Le voyage est déjà lui-même tout un défi pour la jeune fille qui a la phobie des bactéries, qui ne supporte pas toucher les gens et qui a régulièrement des crises d’angoisse. Dès qu’elle arrive à New York, elle découvre qu’elle s’est fait arnaquer par le faux propriétaire de la chambre AirBnb qu’elle a louée. Il commence à faire nuit, elle se retrouve seule et ne peut pas louer de chambre d’hôtel car elle est mineure. Elle tombe alors sur Jim, un mec paumé qu’elle raccompagne chez lui car il s’est blessé au doigt et dort dans sa chambre miteuse. Le lendemain, Jim et elle fait vont se lier d’amitié avec Seth et Abby, deux frère et sœur au caractère bien trempé : d’un côté, Seth n’aime pas les filles et de l’autre, Abby (9 ans) déborde d’énergie et accueille à bras ouverts Emilia malgré la grogne de son frère.

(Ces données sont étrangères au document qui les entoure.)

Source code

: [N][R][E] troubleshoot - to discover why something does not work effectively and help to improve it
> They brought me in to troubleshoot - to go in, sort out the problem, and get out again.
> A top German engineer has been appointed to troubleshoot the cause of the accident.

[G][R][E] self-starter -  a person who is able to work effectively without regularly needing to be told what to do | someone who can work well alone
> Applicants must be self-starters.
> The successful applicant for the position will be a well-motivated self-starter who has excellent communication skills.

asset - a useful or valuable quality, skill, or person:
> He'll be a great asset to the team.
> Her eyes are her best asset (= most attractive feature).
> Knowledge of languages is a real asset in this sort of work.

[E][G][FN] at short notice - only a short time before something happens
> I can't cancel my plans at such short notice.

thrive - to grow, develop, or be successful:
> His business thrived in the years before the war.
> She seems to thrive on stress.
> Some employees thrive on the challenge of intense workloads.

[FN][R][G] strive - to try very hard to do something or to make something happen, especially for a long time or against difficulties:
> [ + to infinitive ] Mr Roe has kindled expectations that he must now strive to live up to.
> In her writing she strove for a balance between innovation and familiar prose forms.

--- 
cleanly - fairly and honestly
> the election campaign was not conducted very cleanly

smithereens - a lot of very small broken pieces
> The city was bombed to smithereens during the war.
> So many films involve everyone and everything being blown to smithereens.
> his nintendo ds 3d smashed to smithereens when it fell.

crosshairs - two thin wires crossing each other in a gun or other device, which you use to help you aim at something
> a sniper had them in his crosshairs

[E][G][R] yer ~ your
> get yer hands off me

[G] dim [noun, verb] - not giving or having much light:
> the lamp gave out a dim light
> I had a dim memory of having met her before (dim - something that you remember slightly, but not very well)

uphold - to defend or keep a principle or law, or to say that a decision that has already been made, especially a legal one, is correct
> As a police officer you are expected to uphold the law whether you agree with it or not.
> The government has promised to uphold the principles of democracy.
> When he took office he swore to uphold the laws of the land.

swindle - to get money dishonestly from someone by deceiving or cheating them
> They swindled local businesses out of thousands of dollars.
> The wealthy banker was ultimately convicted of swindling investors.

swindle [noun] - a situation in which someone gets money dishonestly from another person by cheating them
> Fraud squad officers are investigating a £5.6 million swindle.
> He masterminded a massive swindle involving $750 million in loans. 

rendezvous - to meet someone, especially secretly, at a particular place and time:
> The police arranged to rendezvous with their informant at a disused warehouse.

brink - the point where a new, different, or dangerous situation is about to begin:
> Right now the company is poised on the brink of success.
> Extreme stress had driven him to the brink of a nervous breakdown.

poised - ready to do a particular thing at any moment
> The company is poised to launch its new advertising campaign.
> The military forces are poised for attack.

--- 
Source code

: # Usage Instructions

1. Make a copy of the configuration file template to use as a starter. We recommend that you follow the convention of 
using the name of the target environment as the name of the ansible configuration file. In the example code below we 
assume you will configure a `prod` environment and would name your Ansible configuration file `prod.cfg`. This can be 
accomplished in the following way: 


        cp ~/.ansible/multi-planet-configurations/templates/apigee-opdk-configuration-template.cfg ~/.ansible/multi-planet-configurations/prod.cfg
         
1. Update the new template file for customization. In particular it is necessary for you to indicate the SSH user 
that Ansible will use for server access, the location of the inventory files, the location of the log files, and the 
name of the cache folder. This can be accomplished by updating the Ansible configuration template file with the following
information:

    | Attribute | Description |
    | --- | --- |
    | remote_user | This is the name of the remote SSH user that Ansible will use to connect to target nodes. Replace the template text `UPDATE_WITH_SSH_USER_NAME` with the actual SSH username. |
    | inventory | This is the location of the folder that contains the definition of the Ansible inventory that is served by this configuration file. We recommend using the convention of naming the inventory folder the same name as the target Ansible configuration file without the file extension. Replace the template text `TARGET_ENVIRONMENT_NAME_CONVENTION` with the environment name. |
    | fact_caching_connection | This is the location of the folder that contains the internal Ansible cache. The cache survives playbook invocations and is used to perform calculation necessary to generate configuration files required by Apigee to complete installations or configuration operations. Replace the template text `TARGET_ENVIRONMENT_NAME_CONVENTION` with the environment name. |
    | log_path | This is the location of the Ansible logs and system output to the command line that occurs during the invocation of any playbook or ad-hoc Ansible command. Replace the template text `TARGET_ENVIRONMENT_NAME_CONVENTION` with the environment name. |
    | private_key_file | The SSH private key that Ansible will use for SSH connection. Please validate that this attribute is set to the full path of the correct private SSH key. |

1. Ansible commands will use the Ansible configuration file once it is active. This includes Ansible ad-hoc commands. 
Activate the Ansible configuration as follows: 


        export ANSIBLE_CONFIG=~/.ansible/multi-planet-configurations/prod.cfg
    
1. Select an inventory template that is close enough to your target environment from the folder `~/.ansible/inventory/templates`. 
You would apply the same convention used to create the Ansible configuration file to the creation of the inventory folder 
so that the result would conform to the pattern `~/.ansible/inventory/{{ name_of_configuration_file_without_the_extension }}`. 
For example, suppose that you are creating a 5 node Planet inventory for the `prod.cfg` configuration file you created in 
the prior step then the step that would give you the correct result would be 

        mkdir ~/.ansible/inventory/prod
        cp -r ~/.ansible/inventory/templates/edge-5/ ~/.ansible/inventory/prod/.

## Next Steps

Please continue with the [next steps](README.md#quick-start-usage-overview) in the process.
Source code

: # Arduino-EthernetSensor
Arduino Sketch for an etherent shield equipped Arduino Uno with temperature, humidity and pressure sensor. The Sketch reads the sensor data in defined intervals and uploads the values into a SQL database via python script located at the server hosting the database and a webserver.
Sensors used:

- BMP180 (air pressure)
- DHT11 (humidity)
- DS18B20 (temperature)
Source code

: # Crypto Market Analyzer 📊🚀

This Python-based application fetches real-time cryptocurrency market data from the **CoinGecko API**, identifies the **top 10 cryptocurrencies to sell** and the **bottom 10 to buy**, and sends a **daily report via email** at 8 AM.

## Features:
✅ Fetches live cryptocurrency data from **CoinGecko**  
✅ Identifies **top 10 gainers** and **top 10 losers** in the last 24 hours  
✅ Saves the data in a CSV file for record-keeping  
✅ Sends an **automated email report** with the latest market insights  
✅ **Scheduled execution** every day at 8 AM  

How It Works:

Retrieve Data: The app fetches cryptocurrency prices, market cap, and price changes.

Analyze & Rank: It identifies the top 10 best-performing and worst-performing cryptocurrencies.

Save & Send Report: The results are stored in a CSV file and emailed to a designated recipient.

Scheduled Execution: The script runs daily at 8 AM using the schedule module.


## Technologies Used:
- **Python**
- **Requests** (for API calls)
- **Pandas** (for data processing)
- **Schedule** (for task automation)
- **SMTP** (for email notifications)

Pour le moment, Seth et Abby vivent seuls car leur mère est en voyage (leur père est mort et Seth refuse d’aborder la raison). Les médias annoncent que l’ouragan Sandy (qui a réellement touché la ville de New York en 2012) va s’abattre sur la ville et qu’il est recommandé de rester calfeutré chez soi étant donné la violence de la tempête. Les 4 nouveaux amis décident alors de vivre chez Seth et Abby et sont rapidement plongés dans le noir et dans le froid à cause d’une pannée d’électricité générale.

« Donc, j’avais appris sur le toit avec mon père qu’il ne fallait pas avoir peur de l’obscurité. Mais celle qui m’entourait maintenant ressemblait trop à celle que j’avais en moi. Je pouvais tomber dans un trou noir et mourir. Sans passeport. À l’étranger. »

Le quatuor va évoluer dans un contexte difficile : le noir, le froid, l’absence de réseau pour donner des nouvelles aux proches, la nourriture et l’eau qui s’épuisent, l’impossibilité de se doucher.

« J’ai écouté un maximum de conversations, le temps que mon téléphone se recharge. Les gens qui m’entouraient n’avaient pas pris de douche de la journée, mais je n’ai pas fui car, là, enfin, je sentais que, malgré les accoutrements chics ou punks, nous partagions tous une expérience commune. Je les comprenais. Il a commencé à bruiner. Je n’avais pas envie de partir. C’était dingue. J’avais plus en commun avec ces gens qu’avec mes propres parents. Depuis quatorze ans que je vivais dans cette famille, combien de fois avais-je eu ce sentiment d’appartenance ? Combien de fois avions-nous joué dans la neige en riant, par exemple ? »

J’ai beaucoup aimé le quatuor de héros, qui sont vraiment attachants : il y a Abby qui est contagieuse avec sa joie de vivre et sa volonté de sortir son frère de la bulle dans laquelle il se réfugie depuis la mort mystérieuse de leur père ; il y a Jim, un beau jeune homme avec des idées politiques bien arrêtées, mais aussi avec des gros problèmes familiaux ; il y a Seth, le taciturne qui joue le rôle de grand frère pour Abby ; enfin, il y a Emilia, qui lutte contre ses démons familiaux et ses TOC. Ensemble, ils vont se soutenir dans leurs difficultés, même si ça fait parfois des étincelles, leur caractère bien trempé oblige.

Le +

– Plonger des jeunes héros dans le noir et le froid à cause d’une catastrophe naturelle m’a paru original.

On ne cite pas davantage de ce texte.